La cardiologia interventistica può inoltre offrire soluzioni di assistenza meccanica al circolo a breve-medio termine, utilizzando un pallone intra-aortico (contropulsatore) o una pompa coassiale chiamata Impella. Nei casi più gravi, è possibile ricorrere all’ECMO (ossigenazione a membrana extracorporea), che sostituisce contemporaneamente la funzione di pompa cardiaca e di ossigenazione polmonare.

Infine, altri sistemi “invasivi” sono tuttora in studio come trattamento dello scompenso cardiaco; tuttavia, la loro validazione e applicazione nella pratica clinica, richiede ulteriori conferme derivanti dagli studi scientifici in corso.

Scompenso cardiaco e rischio di recidiva

I dati di letteratura scientifica indicano che i sei mesi successivi alla dimissione di un paziente ricoverato per scompenso cardiaco acuto, sia esso un primo episodio o una riacutizzazione dello scompenso cardiaco cronico, rappresentano il periodo più critico per il rischio di recidiva.
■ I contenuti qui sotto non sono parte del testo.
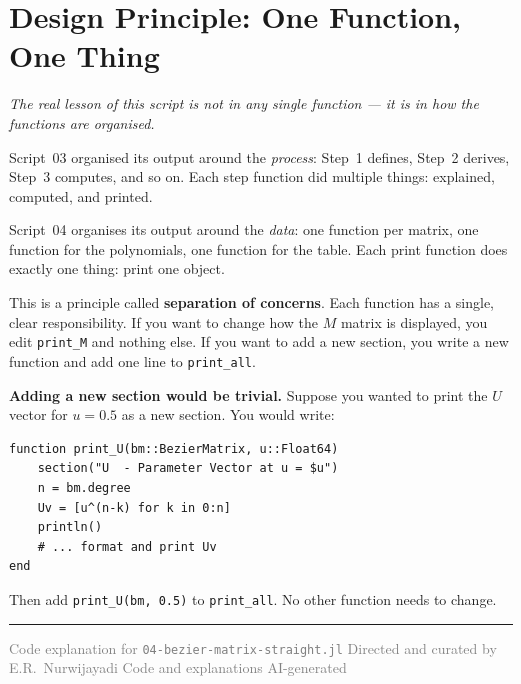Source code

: \documentclass[12pt, a4paper]{article}
\newcommand{\cd}[1]{\texttt{#1}}
\begin{document}
\section{Design Principle: One Function, One Thing}

\textit{The real lesson of this script is not in any single
function --- it is in how the functions are organised.}

Script~03 organised its output around the \emph{process}:
Step~1 defines, Step~2 derives, Step~3 computes, and so on.
Each step function did multiple things: explained, computed,
and printed.

Script~04 organises its output around the \emph{data}:
one function per matrix, one function for the polynomials,
one function for the table.
Each print function does exactly one thing: print one object.

This is a principle called \textbf{separation of concerns}.
Each function has a single, clear responsibility.
If you want to change how the $M$ matrix is displayed,
you edit \cd{print\_M} and nothing else.
If you want to add a new section, you write a new function
and add one line to \cd{print\_all}.

\begin{examplebox}
\textbf{Adding a new section would be trivial.}
Suppose you wanted to print the $U$ vector for $u = 0.5$
as a new section. You would write:

\begin{verbatim}
function print_U(bm::BezierMatrix, u::Float64)
    section("U  - Parameter Vector at u = $u")
    n = bm.degree
    Uv = [u^(n-k) for k in 0:n]
    println()
    # ... format and print Uv
end
\end{verbatim}

Then add \cd{print\_U(bm, 0.5)} to \cd{print\_all}.
No other function needs to change.
\end{examplebox}

\vspace{2em}\hrule\vspace{0.5em}
{\small\textcolor{gray}{%
Code explanation for \texttt{04-bezier-matrix-straight.jl}
\textbar{} Directed and curated by E.R.\ Nurwijayadi
\textbar{} Code and explanations AI-generated}}
\end{document}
Lo scompenso cardiaco è una condizione cronica e progressiva con una forte inclinazione alla riacutizzazione. In questa fase, è essenziale monitorare attentamente le condizioni cliniche del paziente, che diventa protagonista dopo un’adeguata educazione da parte delle infermiere dedicate (case manager), nell’individuare segnali di allarme di un nuovo deterioramento del suo stato di salute. 

Il monitoraggio regolare dei parametri vitali a domicilio, come la pressione arteriosa, la frequenza cardiaca, la saturazione dell’ossigeno e il peso corporeo giornaliero, risultano quindi fondamentali. Il controllo del peso, in particolare, è un metodo semplice ed efficace per rilevare eventuali segni di allarme, come un repentino aumento di peso (ad esempio, un aumento di 2 kg in 2-3 giorni), che potrebbe indicare un accumulo di liquidi e richiedere un aggiustamento immediato della terapia diuretica. Al paziente viene fornita una scheda per registrare questi parametri ogni giorno e comunicarli durante il follow-up telefonico con le infermiere, il primo dei quali avviene una settimana dopo la dimissione.

Circa due settimane dopo la dimissione è prevista una visita di controllo cardiologico, durante la quale vengono valutate le condizioni cliniche del paziente e identificati eventuali segni o sintomi di congestione. In occasione di tale visita, si valuta anche l’eventuale titolazione e/o adeguamento della terapia cardioattiva. In base all’evoluzione del quadro clinico, si stabilisce la tempistica delle visite di controllo successive e si stabilisce l’eventuale necessità di ulteriori approfondimenti diagnostici.

Dopo i primi sei mesi di follow-up stretto, in assenza di episodi di riacutizzazione e con una stabilità clinica confermata, il paziente può passare a un programma di monitoraggio ambulatoriale con visite meno frequenti nel tempo, generalmente ogni sei mesi o annualmente.